What is being asked: Nothing but the lines from the start of the records below through the line that has "gini & auto" should appear, each exactly as given.

Dataset entries
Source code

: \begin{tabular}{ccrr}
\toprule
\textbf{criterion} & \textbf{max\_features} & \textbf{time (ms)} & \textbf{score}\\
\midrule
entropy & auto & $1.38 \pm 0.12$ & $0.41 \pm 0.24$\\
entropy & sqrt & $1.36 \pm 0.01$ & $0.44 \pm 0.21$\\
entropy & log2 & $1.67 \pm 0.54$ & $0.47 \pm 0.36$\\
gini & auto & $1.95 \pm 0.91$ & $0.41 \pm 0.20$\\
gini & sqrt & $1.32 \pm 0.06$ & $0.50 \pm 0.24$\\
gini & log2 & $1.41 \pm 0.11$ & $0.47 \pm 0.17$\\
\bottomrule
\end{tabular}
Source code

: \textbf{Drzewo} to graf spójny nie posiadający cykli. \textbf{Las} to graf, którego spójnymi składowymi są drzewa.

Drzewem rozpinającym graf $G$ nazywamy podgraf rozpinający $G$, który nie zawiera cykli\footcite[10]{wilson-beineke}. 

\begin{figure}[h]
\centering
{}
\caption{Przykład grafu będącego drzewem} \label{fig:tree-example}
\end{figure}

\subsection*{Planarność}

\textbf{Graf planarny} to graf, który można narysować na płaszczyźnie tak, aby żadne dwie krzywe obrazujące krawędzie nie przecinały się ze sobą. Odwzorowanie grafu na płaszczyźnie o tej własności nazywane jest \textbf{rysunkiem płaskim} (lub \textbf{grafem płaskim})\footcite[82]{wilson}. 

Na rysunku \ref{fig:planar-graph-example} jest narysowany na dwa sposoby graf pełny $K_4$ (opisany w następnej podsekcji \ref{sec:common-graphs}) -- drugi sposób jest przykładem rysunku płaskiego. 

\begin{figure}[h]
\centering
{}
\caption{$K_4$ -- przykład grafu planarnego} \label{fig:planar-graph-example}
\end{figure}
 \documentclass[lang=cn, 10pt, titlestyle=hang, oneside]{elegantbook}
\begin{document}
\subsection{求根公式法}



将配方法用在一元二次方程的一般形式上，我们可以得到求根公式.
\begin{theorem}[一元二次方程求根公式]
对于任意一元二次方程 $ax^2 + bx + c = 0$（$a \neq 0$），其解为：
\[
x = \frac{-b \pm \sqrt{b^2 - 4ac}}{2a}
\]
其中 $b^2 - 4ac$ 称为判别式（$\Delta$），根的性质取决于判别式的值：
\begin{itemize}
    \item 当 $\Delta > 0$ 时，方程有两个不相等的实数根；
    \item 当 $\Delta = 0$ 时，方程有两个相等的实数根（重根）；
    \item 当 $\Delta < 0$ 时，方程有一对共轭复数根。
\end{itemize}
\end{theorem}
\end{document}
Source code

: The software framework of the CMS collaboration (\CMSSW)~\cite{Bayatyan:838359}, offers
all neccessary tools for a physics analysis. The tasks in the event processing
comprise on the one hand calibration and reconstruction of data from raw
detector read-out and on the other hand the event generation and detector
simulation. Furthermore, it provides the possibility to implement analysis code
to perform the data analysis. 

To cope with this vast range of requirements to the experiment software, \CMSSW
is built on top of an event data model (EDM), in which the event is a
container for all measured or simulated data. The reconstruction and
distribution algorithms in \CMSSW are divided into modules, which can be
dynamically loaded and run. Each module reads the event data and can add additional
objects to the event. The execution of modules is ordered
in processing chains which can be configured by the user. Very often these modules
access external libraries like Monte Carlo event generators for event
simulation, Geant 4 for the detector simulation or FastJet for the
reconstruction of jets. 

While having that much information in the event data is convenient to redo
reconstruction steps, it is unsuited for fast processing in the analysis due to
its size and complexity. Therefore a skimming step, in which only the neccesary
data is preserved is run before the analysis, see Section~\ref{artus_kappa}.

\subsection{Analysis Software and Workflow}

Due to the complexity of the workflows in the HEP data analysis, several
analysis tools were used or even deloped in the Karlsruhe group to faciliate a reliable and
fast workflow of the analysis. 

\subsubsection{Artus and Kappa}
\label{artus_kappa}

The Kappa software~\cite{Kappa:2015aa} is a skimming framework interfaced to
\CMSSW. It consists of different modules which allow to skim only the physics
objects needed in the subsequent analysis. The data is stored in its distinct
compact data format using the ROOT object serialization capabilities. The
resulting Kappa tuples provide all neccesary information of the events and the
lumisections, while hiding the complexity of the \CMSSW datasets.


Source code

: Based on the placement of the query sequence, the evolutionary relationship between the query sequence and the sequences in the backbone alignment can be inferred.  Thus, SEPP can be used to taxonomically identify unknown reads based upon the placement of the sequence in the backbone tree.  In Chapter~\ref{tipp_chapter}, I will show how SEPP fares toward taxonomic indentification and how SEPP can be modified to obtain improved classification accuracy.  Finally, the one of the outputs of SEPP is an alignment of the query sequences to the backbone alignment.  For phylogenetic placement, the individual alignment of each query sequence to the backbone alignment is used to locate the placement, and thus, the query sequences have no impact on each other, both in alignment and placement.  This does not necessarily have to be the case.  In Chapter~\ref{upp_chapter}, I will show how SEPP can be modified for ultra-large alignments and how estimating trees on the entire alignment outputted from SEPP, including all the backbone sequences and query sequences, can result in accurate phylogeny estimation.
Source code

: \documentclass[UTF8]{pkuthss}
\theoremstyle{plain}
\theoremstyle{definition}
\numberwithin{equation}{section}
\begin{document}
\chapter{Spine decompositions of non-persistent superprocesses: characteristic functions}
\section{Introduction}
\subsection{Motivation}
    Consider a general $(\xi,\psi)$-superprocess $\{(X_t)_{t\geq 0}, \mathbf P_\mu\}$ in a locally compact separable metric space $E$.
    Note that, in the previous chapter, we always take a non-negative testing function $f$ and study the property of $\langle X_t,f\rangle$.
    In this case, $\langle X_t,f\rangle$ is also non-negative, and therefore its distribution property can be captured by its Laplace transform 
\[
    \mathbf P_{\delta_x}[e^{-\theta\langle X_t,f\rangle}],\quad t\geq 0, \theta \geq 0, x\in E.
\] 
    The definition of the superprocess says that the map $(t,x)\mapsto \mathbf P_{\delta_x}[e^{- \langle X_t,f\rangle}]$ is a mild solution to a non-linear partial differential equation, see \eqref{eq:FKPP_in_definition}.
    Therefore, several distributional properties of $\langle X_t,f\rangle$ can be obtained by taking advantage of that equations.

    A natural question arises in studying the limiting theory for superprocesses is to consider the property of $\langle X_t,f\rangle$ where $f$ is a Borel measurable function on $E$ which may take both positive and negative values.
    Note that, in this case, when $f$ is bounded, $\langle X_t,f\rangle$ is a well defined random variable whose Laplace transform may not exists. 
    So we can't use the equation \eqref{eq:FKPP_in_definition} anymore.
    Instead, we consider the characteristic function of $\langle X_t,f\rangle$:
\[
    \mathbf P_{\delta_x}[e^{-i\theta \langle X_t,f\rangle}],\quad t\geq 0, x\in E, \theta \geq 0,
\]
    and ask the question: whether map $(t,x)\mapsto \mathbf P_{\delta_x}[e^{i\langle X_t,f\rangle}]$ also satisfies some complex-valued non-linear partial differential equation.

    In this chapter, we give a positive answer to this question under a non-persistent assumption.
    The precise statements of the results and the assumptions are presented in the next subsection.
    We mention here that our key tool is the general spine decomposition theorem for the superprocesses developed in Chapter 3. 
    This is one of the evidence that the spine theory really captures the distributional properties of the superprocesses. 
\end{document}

Response area:
Source code

: \begin{tabular}{ccrr}
\toprule
\textbf{criterion} & \textbf{max\_features} & \textbf{time (ms)} & \textbf{score}\\
\midrule
entropy & auto & $1.38 \pm 0.12$ & $0.41 \pm 0.24$\\
entropy & sqrt & $1.36 \pm 0.01$ & $0.44 \pm 0.21$\\
entropy & log2 & $1.67 \pm 0.54$ & $0.47 \pm 0.36$\\
gini & auto & $1.95 \pm 0.91$ & $0.41 \pm 0.20$\\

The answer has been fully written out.